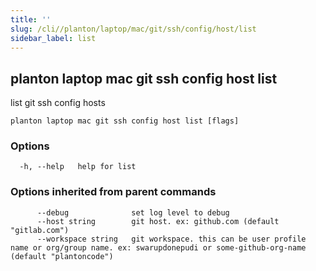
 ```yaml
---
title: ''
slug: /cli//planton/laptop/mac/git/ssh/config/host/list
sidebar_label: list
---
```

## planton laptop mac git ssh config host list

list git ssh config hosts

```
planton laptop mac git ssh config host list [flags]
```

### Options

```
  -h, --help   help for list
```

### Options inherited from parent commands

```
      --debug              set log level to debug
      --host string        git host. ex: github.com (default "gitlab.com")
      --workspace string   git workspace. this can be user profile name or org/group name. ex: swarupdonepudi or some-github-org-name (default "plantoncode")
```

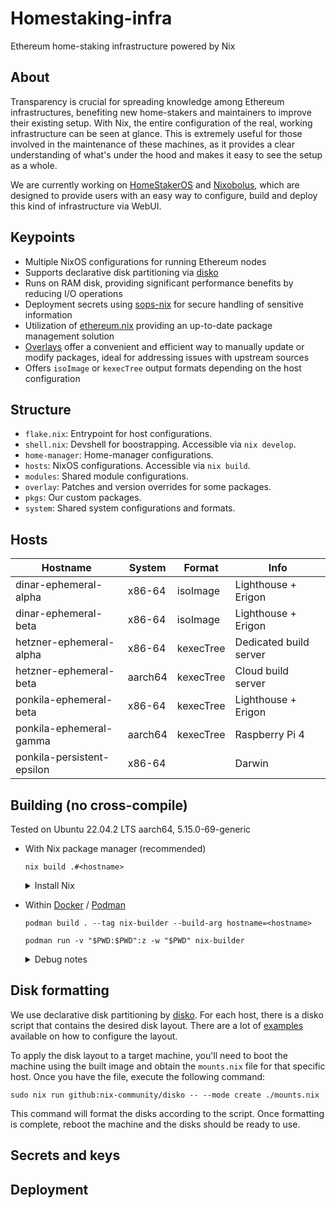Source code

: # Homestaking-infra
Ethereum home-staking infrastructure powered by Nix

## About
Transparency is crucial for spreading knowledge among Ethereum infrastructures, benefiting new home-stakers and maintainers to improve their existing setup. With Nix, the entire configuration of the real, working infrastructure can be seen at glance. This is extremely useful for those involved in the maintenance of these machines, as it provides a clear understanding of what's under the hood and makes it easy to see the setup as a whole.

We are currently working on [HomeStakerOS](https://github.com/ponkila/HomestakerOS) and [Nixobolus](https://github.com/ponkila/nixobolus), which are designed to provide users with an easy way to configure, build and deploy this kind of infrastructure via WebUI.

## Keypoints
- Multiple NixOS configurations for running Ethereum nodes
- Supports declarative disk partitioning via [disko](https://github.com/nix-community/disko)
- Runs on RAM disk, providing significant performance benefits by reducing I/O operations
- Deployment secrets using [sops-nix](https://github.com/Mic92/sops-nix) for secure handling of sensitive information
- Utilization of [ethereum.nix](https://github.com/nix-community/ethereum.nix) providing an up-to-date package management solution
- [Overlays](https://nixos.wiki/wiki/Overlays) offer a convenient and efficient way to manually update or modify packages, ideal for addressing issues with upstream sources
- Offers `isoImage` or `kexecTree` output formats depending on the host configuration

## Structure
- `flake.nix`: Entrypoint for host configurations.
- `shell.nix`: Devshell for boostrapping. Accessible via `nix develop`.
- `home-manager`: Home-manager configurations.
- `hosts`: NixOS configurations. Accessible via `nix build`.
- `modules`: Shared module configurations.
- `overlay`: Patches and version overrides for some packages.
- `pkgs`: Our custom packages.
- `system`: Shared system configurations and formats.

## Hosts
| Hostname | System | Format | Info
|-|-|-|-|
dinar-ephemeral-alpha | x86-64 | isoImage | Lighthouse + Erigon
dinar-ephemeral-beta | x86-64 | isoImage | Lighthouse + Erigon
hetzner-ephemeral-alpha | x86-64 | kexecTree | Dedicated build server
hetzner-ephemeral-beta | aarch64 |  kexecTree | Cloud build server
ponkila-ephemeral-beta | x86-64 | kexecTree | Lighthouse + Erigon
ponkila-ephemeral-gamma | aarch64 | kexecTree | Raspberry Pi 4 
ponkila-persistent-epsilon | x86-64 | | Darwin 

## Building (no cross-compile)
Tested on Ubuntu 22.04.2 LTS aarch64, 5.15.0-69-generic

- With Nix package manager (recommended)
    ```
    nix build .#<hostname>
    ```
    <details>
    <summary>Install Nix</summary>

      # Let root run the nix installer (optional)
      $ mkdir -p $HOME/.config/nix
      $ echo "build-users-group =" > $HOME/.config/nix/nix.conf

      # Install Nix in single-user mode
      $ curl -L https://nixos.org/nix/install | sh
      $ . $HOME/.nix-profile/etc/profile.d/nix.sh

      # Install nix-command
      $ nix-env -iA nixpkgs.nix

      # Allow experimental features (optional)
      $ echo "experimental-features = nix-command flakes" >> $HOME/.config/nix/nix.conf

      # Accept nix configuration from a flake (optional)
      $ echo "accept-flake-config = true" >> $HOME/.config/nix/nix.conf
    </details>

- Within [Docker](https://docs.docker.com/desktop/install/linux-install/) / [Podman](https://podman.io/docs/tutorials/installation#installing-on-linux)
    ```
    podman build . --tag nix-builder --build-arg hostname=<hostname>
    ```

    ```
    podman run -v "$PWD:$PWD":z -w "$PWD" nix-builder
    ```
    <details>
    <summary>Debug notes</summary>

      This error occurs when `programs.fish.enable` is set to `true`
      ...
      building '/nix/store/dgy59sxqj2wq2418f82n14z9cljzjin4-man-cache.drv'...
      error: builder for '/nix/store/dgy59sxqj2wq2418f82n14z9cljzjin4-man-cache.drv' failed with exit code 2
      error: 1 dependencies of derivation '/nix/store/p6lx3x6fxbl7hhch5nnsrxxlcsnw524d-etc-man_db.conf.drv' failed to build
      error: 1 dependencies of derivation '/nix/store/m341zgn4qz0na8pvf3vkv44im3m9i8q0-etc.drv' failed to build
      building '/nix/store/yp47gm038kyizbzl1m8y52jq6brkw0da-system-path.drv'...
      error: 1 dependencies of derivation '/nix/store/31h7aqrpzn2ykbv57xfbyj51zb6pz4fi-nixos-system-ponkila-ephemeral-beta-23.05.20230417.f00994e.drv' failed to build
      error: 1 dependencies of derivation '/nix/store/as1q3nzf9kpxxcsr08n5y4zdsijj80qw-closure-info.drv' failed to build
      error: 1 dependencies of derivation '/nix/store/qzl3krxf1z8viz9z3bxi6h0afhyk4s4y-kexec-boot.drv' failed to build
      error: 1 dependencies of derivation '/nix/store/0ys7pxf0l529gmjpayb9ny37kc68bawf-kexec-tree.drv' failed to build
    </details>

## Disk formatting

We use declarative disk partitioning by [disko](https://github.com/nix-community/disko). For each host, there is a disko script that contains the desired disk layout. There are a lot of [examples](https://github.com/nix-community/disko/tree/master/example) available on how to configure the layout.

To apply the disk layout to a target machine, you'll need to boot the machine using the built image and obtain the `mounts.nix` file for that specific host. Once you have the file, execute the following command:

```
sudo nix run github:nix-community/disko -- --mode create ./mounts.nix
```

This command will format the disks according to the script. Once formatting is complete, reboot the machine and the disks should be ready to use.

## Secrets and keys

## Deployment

* * *

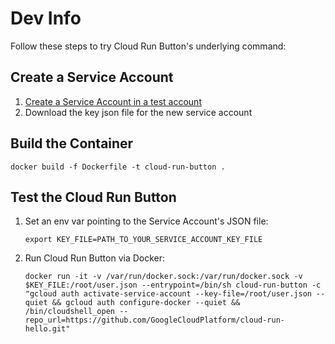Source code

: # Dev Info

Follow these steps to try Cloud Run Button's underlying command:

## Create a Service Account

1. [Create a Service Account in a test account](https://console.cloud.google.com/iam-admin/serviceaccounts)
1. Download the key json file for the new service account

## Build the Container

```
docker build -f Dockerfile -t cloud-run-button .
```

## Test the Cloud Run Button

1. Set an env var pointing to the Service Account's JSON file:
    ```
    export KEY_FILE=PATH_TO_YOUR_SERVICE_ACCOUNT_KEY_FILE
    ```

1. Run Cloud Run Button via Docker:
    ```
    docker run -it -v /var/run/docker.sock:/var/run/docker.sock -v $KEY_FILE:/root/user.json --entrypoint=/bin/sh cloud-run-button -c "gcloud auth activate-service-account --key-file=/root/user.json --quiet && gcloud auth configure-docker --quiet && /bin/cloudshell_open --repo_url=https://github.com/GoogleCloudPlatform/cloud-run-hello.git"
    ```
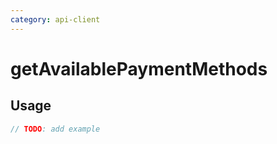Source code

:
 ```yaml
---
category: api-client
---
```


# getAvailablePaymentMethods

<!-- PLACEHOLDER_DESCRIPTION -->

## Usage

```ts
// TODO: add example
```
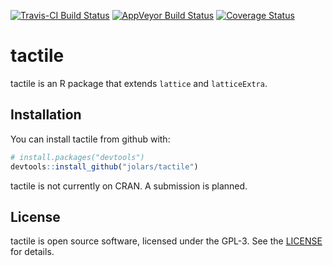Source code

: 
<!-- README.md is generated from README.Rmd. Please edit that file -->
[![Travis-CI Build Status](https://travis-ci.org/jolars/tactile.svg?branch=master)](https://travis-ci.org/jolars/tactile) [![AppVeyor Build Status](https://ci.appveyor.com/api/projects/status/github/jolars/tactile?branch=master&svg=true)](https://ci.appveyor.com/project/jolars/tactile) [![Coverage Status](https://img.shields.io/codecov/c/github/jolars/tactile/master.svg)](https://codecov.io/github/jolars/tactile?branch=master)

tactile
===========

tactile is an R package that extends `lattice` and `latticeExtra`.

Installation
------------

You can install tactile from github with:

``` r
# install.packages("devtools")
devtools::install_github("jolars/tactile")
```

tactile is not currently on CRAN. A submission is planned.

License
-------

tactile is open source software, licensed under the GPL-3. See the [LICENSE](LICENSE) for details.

### Exercise instructions
All that is needed is the number of lines in the material containing the string "ponkila".

### Answer for this exercise
5